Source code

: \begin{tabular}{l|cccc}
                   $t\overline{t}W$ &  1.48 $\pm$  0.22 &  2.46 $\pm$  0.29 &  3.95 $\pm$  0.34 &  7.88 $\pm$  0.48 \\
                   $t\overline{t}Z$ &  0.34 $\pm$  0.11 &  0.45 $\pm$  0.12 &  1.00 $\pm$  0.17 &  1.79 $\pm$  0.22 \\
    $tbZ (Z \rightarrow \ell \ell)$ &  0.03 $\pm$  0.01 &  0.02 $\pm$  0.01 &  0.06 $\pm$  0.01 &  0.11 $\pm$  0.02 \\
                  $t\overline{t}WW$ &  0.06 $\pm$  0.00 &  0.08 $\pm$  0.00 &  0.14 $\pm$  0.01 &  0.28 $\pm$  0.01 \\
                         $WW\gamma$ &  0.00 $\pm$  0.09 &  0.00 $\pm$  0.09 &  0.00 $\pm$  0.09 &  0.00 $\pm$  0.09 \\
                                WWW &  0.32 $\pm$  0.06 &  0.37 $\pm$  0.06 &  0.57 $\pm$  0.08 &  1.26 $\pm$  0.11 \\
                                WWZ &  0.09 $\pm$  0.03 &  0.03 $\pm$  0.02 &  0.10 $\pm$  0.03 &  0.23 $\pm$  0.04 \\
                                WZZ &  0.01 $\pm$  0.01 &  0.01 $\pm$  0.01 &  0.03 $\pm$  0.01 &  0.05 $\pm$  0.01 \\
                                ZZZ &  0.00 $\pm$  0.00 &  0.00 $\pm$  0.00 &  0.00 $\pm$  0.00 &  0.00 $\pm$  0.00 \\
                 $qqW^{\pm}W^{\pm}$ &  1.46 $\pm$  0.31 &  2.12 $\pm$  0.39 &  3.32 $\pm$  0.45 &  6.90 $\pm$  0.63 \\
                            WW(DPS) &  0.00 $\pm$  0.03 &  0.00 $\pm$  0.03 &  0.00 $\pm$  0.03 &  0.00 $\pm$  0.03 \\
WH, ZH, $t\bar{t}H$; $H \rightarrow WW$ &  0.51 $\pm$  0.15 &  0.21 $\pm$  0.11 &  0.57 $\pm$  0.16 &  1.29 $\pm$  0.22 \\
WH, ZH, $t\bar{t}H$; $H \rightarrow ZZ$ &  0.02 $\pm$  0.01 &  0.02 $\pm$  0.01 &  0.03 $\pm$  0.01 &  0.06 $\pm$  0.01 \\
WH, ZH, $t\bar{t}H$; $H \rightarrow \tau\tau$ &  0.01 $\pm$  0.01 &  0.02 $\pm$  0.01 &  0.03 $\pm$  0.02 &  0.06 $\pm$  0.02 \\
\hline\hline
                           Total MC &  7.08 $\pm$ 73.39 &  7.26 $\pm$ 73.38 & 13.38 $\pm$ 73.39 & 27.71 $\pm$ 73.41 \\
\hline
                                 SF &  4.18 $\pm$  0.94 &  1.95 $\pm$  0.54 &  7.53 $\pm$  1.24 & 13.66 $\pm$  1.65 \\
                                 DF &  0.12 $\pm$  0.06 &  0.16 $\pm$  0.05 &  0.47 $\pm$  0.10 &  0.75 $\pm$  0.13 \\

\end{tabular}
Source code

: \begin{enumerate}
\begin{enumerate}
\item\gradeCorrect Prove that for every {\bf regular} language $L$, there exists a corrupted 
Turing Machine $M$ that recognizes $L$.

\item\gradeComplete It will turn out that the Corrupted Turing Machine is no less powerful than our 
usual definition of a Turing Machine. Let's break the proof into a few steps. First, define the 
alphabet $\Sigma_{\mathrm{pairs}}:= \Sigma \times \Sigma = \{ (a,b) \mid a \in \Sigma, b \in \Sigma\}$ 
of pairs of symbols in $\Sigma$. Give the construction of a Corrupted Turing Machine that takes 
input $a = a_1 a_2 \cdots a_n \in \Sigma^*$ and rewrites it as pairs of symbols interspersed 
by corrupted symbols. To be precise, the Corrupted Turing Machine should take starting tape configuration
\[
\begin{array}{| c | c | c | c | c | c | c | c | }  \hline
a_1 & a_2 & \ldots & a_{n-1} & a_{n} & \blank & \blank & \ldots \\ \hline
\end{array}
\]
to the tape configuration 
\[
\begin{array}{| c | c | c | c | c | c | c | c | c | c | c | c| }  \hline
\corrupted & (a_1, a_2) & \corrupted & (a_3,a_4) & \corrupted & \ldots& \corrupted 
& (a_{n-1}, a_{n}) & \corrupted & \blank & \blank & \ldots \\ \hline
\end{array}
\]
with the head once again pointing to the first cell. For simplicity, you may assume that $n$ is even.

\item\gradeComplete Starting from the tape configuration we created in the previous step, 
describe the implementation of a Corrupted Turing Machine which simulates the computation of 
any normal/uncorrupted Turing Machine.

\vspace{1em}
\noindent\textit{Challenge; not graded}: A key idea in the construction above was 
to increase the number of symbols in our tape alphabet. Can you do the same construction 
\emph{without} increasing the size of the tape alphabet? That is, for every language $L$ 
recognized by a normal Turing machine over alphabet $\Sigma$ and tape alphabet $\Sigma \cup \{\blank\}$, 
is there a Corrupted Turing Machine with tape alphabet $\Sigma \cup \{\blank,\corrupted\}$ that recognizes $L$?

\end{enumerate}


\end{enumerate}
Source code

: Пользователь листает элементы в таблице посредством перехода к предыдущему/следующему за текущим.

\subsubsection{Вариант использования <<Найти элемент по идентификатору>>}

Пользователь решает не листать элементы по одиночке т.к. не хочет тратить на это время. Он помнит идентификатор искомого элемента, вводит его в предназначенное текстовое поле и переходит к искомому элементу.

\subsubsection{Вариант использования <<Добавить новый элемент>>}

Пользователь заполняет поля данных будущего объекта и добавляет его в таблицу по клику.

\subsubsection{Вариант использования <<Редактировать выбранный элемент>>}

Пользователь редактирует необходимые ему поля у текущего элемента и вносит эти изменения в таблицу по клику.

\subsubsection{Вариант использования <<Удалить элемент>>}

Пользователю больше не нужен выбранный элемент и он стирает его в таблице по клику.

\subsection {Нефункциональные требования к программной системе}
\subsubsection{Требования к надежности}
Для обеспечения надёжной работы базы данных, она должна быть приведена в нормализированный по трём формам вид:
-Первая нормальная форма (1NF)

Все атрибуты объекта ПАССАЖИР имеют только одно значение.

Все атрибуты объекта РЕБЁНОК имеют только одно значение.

------------------------------------------------------------------------

Find the lines in the entries above where "array" occurs, and copy each of them.

▸ **Response for this exercise**:
\begin{array}{| c | c | c | c | c | c | c | c | }  \hline
\end{array}
\begin{array}{| c | c | c | c | c | c | c | c | c | c | c | c| }  \hline
\end{array}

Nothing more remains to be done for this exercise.